All entries are to be copied exactly, with pictures removed.

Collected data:
☆ ☆ ☆ ☆ ☆

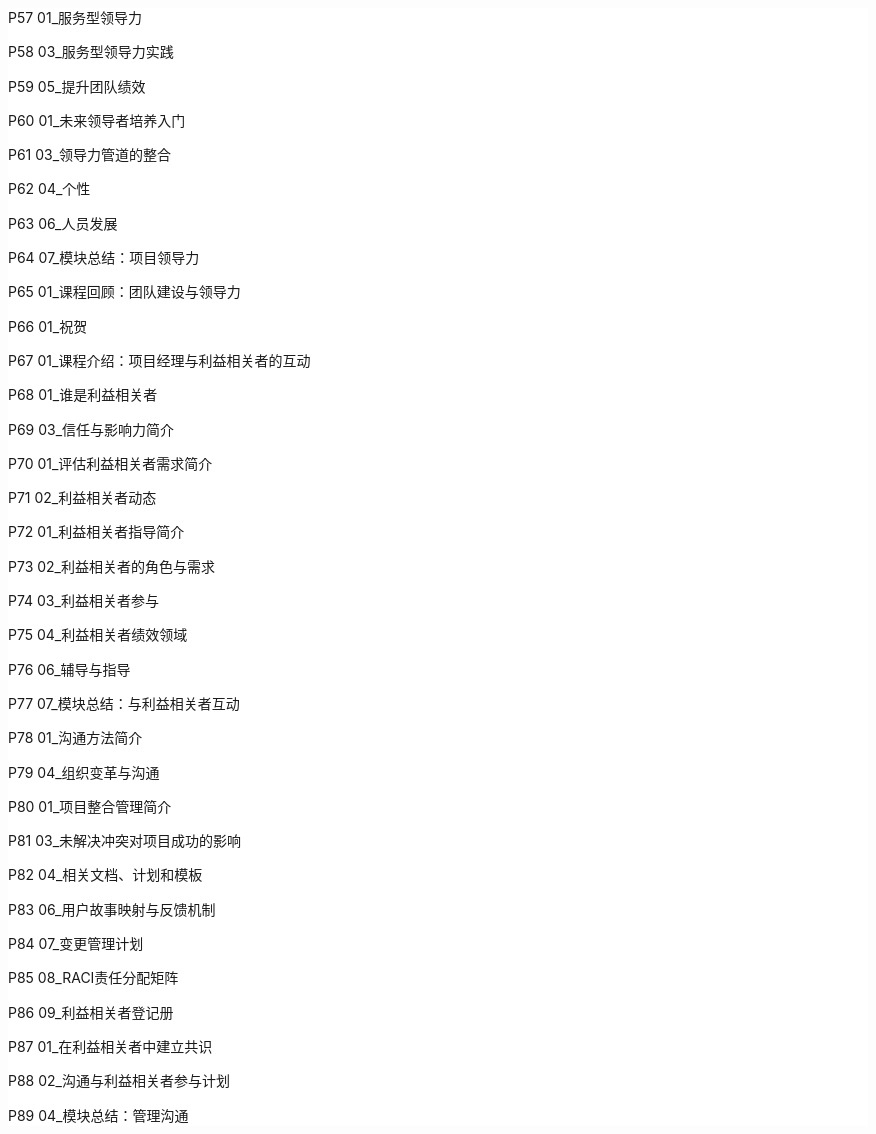 P57 01_服务型领导力

P58 03_服务型领导力实践

P59 05_提升团队绩效

P60 01_未来领导者培养入门

P61 03_领导力管道的整合

P62 04_个性

P63 06_人员发展

P64 07_模块总结：项目领导力

P65 01_课程回顾：团队建设与领导力

P66 01_祝贺

P67 01_课程介绍：项目经理与利益相关者的互动

P68 01_谁是利益相关者

P69 03_信任与影响力简介

P70 01_评估利益相关者需求简介

P71 02_利益相关者动态

P72 01_利益相关者指导简介

P73 02_利益相关者的角色与需求

P74 03_利益相关者参与

P75 04_利益相关者绩效领域

P76 06_辅导与指导

P77 07_模块总结：与利益相关者互动

P78 01_沟通方法简介

P79 04_组织变革与沟通

P80 01_项目整合管理简介

P81 03_未解决冲突对项目成功的影响

P82 04_相关文档、计划和模板

P83 06_用户故事映射与反馈机制

P84 07_变更管理计划

P85 08_RACI责任分配矩阵

P86 09_利益相关者登记册

P87 01_在利益相关者中建立共识

P88 02_沟通与利益相关者参与计划

P89 04_模块总结：管理沟通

☆ ☆ ☆ ☆ ☆

** Solution for this task **
 P57 01_服务型领导力

P58 03_服务型领导力实践

P59 05_提升团队绩效

P60 01_未来领导者培养入门

P61 03_领导力管道的整合

P62 04_个性

P63 06_人员发展

P64 07_模块总结：项目领导力

P65 01_课程回顾：团队建设与领导力

P66 01_祝贺

P67 01_课程介绍：项目经理与利益相关者的互动

P68 01_谁是利益相关者

P69 03_信任与影响力简介

P70 01_评估利益相关者需求简介

P71 02_利益相关者动态

P72 01_利益相关者指导简介

P73 02_利益相关者的角色与需求

P74 03_利益相关者参与

P75 04_利益相关者绩效领域

P76 06_辅导与指导

P77 07_模块总结：与利益相关者互动

P78 01_沟通方法简介

P79 04_组织变革与沟通

P80 01_项目整合管理简介

P81 03_未解决冲突对项目成功的影响

P82 04_相关文档、计划和模板

P83 06_用户故事映射与反馈机制

P84 07_变更管理计划

P85 08_RACI责任分配矩阵

P86 09_利益相关者登记册

P87 01_在利益相关者中建立共识

P88 02_沟通与利益相关者参与计划

P89 04_模块总结：管理沟通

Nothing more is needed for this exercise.